Work order:
Show each line of the records below where the word "mode" occurs.

Supplied information:
--- START ---
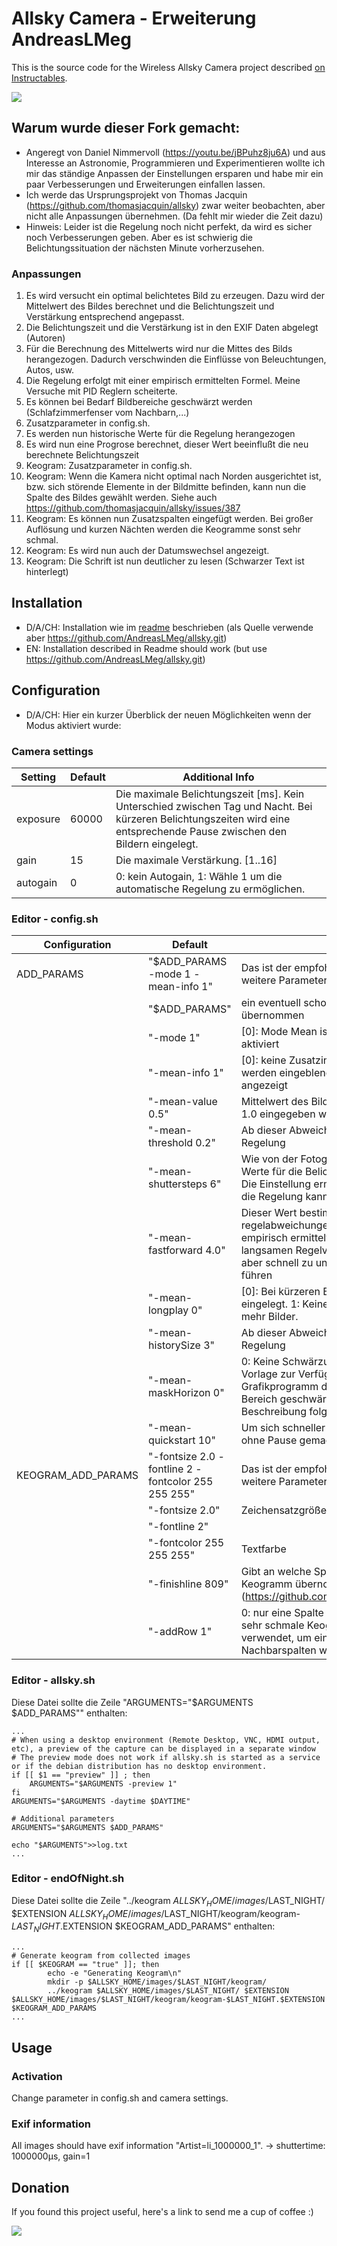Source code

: # Allsky Camera - Erweiterung AndreasLMeg



This is the source code for the Wireless Allsky Camera project described [on Instructables](http://www.instructables.com/id/Wireless-All-Sky-Camera/).


![](http://www.thomasjacquin.com/allsky-portal/screenshots/camera-header-photo.jpg)

## Warum wurde dieser Fork gemacht:

* Angeregt von Daniel Nimmervoll (https://youtu.be/jBPuhz8ju6A) und aus Interesse an Astronomie, Programmieren und Experimentieren wollte ich mir das ständige Anpassen der Einstellungen ersparen und habe mir ein paar Verbesserungen und Erweiterungen einfallen lassen.
* Ich werde das Ursprungsprojekt von Thomas Jacquin (https://github.com/thomasjacquin/allsky) zwar weiter beobachten, aber nicht alle Anpassungen übernehmen. (Da fehlt mir wieder die Zeit dazu)
* Hinweis: Leider ist die Regelung noch nicht perfekt, da wird es sicher noch Verbesserungen geben. Aber es ist schwierig die Belichtungssituation der nächsten Minute vorherzusehen.

### Anpassungen
1. Es wird versucht ein optimal belichtetes Bild zu erzeugen. Dazu wird der Mittelwert des Bildes berechnet und die Belichtungszeit und Verstärkung entsprechend angepasst.
2. Die Belichtungszeit und die Verstärkung ist in den EXIF Daten abgelegt (Autoren)
3. Für die Berechnung des Mittelwerts wird nur die Mittes des Bilds herangezogen. Dadurch verschwinden die Einflüsse von Beleuchtungen, Autos, usw.
4. Die Regelung erfolgt mit einer empirisch ermittelten Formel. Meine Versuche mit PID Reglern scheiterte.
5. Es können bei Bedarf Bildbereiche geschwärzt werden (Schlafzimmerfenser vom Nachbarn,...)
6. Zusatzparameter in config.sh.
7. Es werden nun historische Werte für die Regelung herangezogen 
8. Es wird nun eine Progrose berechnet, dieser Wert beeinflußt die neu berechnete Belichtungszeit
9. Keogram: Zusatzparameter in config.sh.
10. Keogram: Wenn die Kamera nicht optimal nach Norden ausgerichtet ist, bzw. sich störende Elemente in der Bildmitte befinden, kann nun die Spalte des Bildes gewählt werden. Siehe auch https://github.com/thomasjacquin/allsky/issues/387
11. Keogram: Es können nun Zusatzspalten eingefügt werden. Bei großer Auflösung und kurzen Nächten werden die Keogramme sonst sehr schmal.
12. Keogram: Es wird nun auch der Datumswechsel angezeigt.
13. Keogram: Die Schrift ist nun deutlicher zu lesen (Schwarzer Text ist hinterlegt)
 

## Installation

* D/A/CH: Installation wie im [readme](https://github.com/AndreasLMeg/allsky/blob/master/README.md) beschrieben (als Quelle verwende aber https://github.com/AndreasLMeg/allsky.git) 
* EN: Installation described in Readme should work (but use https://github.com/AndreasLMeg/allsky.git)

## Configuration

* D/A/CH:
Hier ein kurzer Überblick der neuen Möglichkeiten wenn der Modus aktiviert wurde:
### Camera settings
| Setting     | Default     | Additional Info |
| ----------- | ----------- | ----------------|
| exposure | 60000 | Die maximale Belichtungszeit [ms]. Kein Unterschied zwischen Tag und Nacht. Bei kürzeren Belichtungszeiten wird eine entsprechende Pause zwischen den Bildern eingelegt. |
| gain | 15 | Die maximale Verstärkung. [1..16]|
| autogain | 0 | 0: kein Autogain, 1: Wähle 1 um die automatische Regelung zu ermöglichen.|

### Editor - config.sh

| Configuration     | Default     | Additional Info |
| ----------- | ----------- | ----------------|
| ADD_PARAMS  | "$ADD_PARAMS -mode 1 -mean-info 1" | Das ist der empfohlene Wert, es können aber auch weitere Parameter angegeben werden                |
|             | "$ADD_PARAMS" | ein eventuell schon vorher definierter Parameter wird übernommen
|             | "-mode 1" | [0]: Mode Mean ist deaktiviert, 1: Mode Mean ist aktiviert
|             | "-mean-info 1" | [0]: keine Zusatzinfos, 1: Werte für shutter und gain werden eingeblendet, 2: weitere Infos werden angezeigt 
|             | "-mean-value 0.5" | Mittelwert des Bildes, es können werte von 0.0 bis 1.0 eingegeben werden
|             | "-mean-threshold 0.2" | Ab dieser Abweichung vom Mittelwert startet die Regelung
|             | "-mean-shuttersteps 6" | Wie von der Fotografie bekannt gibt es bestimmte Werte für die Belichtungszeit (0.5s, 1s, 2s, 4s, 8s,...) Die Einstellung ermöglicht auch Zwischenwerte, d.h. die Regelung kann präzisier erfolgen.
|             | "-mean-fastforward 4.0" | Dieser Wert bestimmt wie stark auf regelabweichungen reagiert wird. (4.0 wurde empirisch ermittelt) Kleinere Werte führen zu einem langsamen Regelverhalten, größere Werte können aber schnell zu unerwünschten Schwingungen führen
|             | "-mean-longplay 0" | [0]: Bei kürzeren Belichtungszeiten wird eine Pause eingelegt. 1: Keine Pause, daher in der Dämmerung mehr Bilder.
|             | "-mean-historySize 3" | Ab dieser Abweichung vom Mittelwert startet die Regelung
|             | "-mean-maskHorizon 0" | 0: Keine Schwärzung 1: Es wird ein Bild (Maske) als Vorlage zur Verfügung gestellt. Mit einem Grafikprogramm deiner Wahl können unerwünschte Bereich geschwärzt werden. Eine genauere Beschreibung folgt...
|             | "-mean-quickstart 10" | Um sich schneller Einzuregeln, werden 10 Bilder ohne Pause gemacht.
| KEOGRAM_ADD_PARAMS  | "-fontsize 2.0 -fontline 2 -fontcolor 255 255 255" | Das ist der empfohlene Wert, es können aber auch weitere Parameter angegeben werden                |
|             | "-fontsize 2.0" | Zeichensatzgröße
|             | "-fontline 2" | 
|             | "-fontcolor 255 255 255" | Textfarbe
|             | "-finishline 809" | Gibt an welche Spalte des Ursprungsbilds ins Keogramm übernommen wird (https://github.com/thomasjacquin/allsky/issues/387)
|             | "-addRow 1" | 0: nur eine Spalte pro Bild - das ergibt aber meist sehr schmale Keogramme 1: Spalte wird mehrfach verwendet, um ein breiteres Bild zu erhalten. 2: Die Nachbarspalten werden verwendet. 

### Editor - allsky.sh
Diese Datei sollte die Zeile "ARGUMENTS="$ARGUMENTS $ADD_PARAMS"" enthalten:

```shell
...
# When using a desktop environment (Remote Desktop, VNC, HDMI output, etc), a preview of the capture can be displayed in a separate window
# The preview mode does not work if allsky.sh is started as a service or if the debian distribution has no desktop environment.
if [[ $1 == "preview" ]] ; then
	ARGUMENTS="$ARGUMENTS -preview 1"
fi
ARGUMENTS="$ARGUMENTS -daytime $DAYTIME"

# Additional parameters
ARGUMENTS="$ARGUMENTS $ADD_PARAMS"

echo "$ARGUMENTS">>log.txt
...
```

### Editor - endOfNight.sh
Diese Datei sollte die Zeile "../keogram $ALLSKY_HOME/images/$LAST_NIGHT/ $EXTENSION $ALLSKY_HOME/images/$LAST_NIGHT/keogram/keogram-$LAST_NIGHT.$EXTENSION $KEOGRAM_ADD_PARAMS" enthalten:

```shell
...
# Generate keogram from collected images
if [[ $KEOGRAM == "true" ]]; then
        echo -e "Generating Keogram\n"
        mkdir -p $ALLSKY_HOME/images/$LAST_NIGHT/keogram/
        ../keogram $ALLSKY_HOME/images/$LAST_NIGHT/ $EXTENSION $ALLSKY_HOME/images/$LAST_NIGHT/keogram/keogram-$LAST_NIGHT.$EXTENSION $KEOGRAM_ADD_PARAMS
...
```


## Usage

### Activation

Change parameter in config.sh and camera settings.


### Exif information

All images should have exif information "Artist=li_1000000_1".  -> shuttertime: 1000000µs, gain=1  

## Donation

If you found this project useful, here's a link to send me a cup of coffee :)

[![](https://www.paypalobjects.com/en_US/i/btn/btn_donate_SM.gif)](https://www.paypal.com/cgi-bin/webscr?cmd=_s-xclick&hosted_button_id=MEBU2KN75G2NG&source=url)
--- END ---
Finished task:
| ADD_PARAMS  | "$ADD_PARAMS -mode 1 -mean-info 1" | Das ist der empfohlene Wert, es können aber auch weitere Parameter angegeben werden                |
|             | "-mode 1" | [0]: Mode Mean ist deaktiviert, 1: Mode Mean ist aktiviert
# The preview mode does not work if allsky.sh is started as a service or if the debian distribution has no desktop environment.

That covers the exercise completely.